If I gained weight, I would diet to return to that happy place. If my weight dipped below that number, it was OK to have wine and cookies. I felt like I was pretty balanced.

But then that weight became unattainable. Age happened, I suppose. And fitness happened. The older I got and the more I worked out, the higher that happy weight number became. 

Did my happy weight change? Is it a flexible number? Or do I keep striving for that original happy weight that took me 10 Cosmo quizzes to figure out?

Confession: I weigh more now than I ever have. 

Here's the real shocker: I'm extremely happy.

So is this my happy weight? Surely this is it, right? It's just moved up a bit. NO.

The thing is, weight isn't happy.

Weight is a measurement; a number. We don't have a happy height, happy shoe size or even a happy IQ. We have our happiness and we have our weight. Two independent things.

Granted, weight can be emotional and it can effect things like energy level, confidence, etc. Exercise can help increase your seratonin, which helps make you happy. I won't go into anymore details because I don't do science, but I'm aware that there is plenty of science that says health and happiness are connected. 

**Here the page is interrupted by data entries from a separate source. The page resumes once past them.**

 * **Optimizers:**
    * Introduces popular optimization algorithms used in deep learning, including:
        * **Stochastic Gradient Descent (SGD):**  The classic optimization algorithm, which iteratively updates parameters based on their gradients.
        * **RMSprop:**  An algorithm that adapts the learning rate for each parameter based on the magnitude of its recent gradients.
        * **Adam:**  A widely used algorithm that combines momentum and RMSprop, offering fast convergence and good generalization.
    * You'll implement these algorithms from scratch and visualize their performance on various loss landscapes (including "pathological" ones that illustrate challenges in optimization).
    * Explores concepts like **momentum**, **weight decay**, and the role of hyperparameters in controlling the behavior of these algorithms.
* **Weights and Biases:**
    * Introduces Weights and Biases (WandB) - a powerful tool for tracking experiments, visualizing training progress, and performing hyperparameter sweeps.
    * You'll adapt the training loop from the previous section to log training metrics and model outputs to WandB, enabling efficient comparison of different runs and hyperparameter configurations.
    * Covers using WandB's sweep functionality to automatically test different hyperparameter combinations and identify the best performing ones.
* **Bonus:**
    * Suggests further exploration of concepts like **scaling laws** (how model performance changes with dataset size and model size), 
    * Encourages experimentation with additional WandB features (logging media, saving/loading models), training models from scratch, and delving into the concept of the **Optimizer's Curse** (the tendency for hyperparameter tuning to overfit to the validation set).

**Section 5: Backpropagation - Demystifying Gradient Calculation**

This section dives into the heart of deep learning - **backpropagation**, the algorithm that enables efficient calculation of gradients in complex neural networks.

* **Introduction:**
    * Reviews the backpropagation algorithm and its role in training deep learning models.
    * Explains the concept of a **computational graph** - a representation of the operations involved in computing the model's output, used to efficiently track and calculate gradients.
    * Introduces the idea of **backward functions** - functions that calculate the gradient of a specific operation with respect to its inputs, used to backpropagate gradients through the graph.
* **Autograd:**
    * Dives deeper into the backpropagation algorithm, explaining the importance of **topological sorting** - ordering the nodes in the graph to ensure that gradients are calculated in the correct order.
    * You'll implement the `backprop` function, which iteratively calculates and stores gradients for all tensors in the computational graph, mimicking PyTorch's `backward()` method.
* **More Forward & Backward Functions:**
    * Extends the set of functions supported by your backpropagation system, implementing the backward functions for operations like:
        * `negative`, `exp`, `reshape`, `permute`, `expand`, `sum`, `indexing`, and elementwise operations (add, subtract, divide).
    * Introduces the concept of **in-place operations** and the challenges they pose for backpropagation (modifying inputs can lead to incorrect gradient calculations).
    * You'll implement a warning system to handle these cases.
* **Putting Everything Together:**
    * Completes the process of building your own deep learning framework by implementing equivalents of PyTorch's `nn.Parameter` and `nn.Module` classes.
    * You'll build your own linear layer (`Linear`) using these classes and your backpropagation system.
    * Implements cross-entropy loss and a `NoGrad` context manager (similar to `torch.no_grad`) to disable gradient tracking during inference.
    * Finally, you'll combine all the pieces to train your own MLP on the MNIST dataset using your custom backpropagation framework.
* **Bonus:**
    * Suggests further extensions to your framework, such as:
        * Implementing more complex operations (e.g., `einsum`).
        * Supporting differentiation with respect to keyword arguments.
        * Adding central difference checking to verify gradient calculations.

But health is not synonymous with weight.

I've been unhealthy and healthy at various weights. I achieved my former happy weight through healthy habits and unhealthy habits. I've been extremely unhappy and extremely happy at that happy weight. 

Something magical happened when I stopped weighing myself and tracking calories.

I started living. I started consistently being happier. 

Admittedly, I have moments. I'm human. Sometimes I don't feel pretty when I look in the mirror. Sometimes I notice some extra weight and feel a little discouraged. But the difference is that I can let it go ... and still be happy. Truly happy. 

It's a powerful thing to be able to notice that my body isn't exactly where I would like it to be, and to go on living and being happy anyway. 

My happy weight is whatever the scale says today. Or tomorrow. Or in two months. It will vary. Because finally, my happiness has declared its independence from my weight.